_Stored entries_.
%%
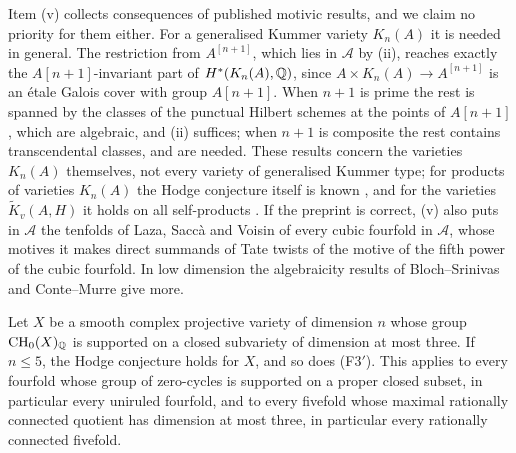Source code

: Item (v) collects consequences of published motivic results, and we claim no
priority for them either. For a generalised Kummer variety $K_{n}(A)$ it is
needed in general. The restriction from $A^{[n+1]}$, which lies in
$\mathcal{A}$ by (ii), reaches exactly the $A[n+1]$-invariant part of
$H^{*}(K_{n}(A),\QQ)$, since $A\times K_{n}(A)\to A^{[n+1]}$ is an \'etale
Galois cover with group $A[n+1]$. When $n+1$ is prime the rest is spanned by
the classes of the punctual Hilbert schemes at the points of $A[n+1]$, which
are algebraic, and (ii) suffices; when $n+1$ is composite the rest contains
transcendental classes, and \cite{Xu15,FTV19} are needed. These results
concern the varieties $K_{n}(A)$ themselves, not every variety of
generalised Kummer type; for products of varieties $K_{n}(A)$ the Hodge
conjecture itself is known \cite[Theorem~3.3]{Xu15}, and for the varieties
$\widetilde K_{v}(A,H)$ it holds on all self-products
\cite[Corollary~1.2]{Flo23}. If the
preprint \cite{Ped26} is correct, (v) also puts in $\mathcal{A}$ the tenfolds
of Laza, Sacc\`a and Voisin of every cubic fourfold in $\mathcal{A}$, whose
motives it makes direct summands of Tate twists of the motive of the fifth
power of the cubic fourfold. In low dimension the algebraicity results of
Bloch--Srinivas and Conte--Murre give more.

\begin{proposition}
\label{prop:f3primesmall}
Let $X$ be a smooth complex projective variety of dimension $n$ whose group
$\mathrm{CH}_{0}(X)_{\QQ}$ is supported on a closed subvariety of dimension at
most three. If $n\le5$, the Hodge conjecture holds for $X$, and so does
\textup{(F3$'$)}. This applies to every fourfold whose group of zero-cycles
is supported on a proper closed subset, in particular every uniruled
fourfold, and to every fivefold whose maximal rationally connected quotient
has dimension at most three, in particular every rationally connected
fivefold.
\end{proposition}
%%
_Work instructions_. Nothing should appear in the answer except the lines above from the line with "the classes of" through the line with "power of the", both included, written out exactly.

_Answer_.
the classes of the punctual Hilbert schemes at the points of $A[n+1]$, which
are algebraic, and (ii) suffices; when $n+1$ is composite the rest contains
transcendental classes, and \cite{Xu15,FTV19} are needed. These results
concern the varieties $K_{n}(A)$ themselves, not every variety of
generalised Kummer type; for products of varieties $K_{n}(A)$ the Hodge
conjecture itself is known \cite[Theorem~3.3]{Xu15}, and for the varieties
$\widetilde K_{v}(A,H)$ it holds on all self-products
\cite[Corollary~1.2]{Flo23}. If the
preprint \cite{Ped26} is correct, (v) also puts in $\mathcal{A}$ the tenfolds
of Laza, Sacc\`a and Voisin of every cubic fourfold in $\mathcal{A}$, whose
motives it makes direct summands of Tate twists of the motive of the fifth
power of the cubic fourfold. In low dimension the algebraicity results of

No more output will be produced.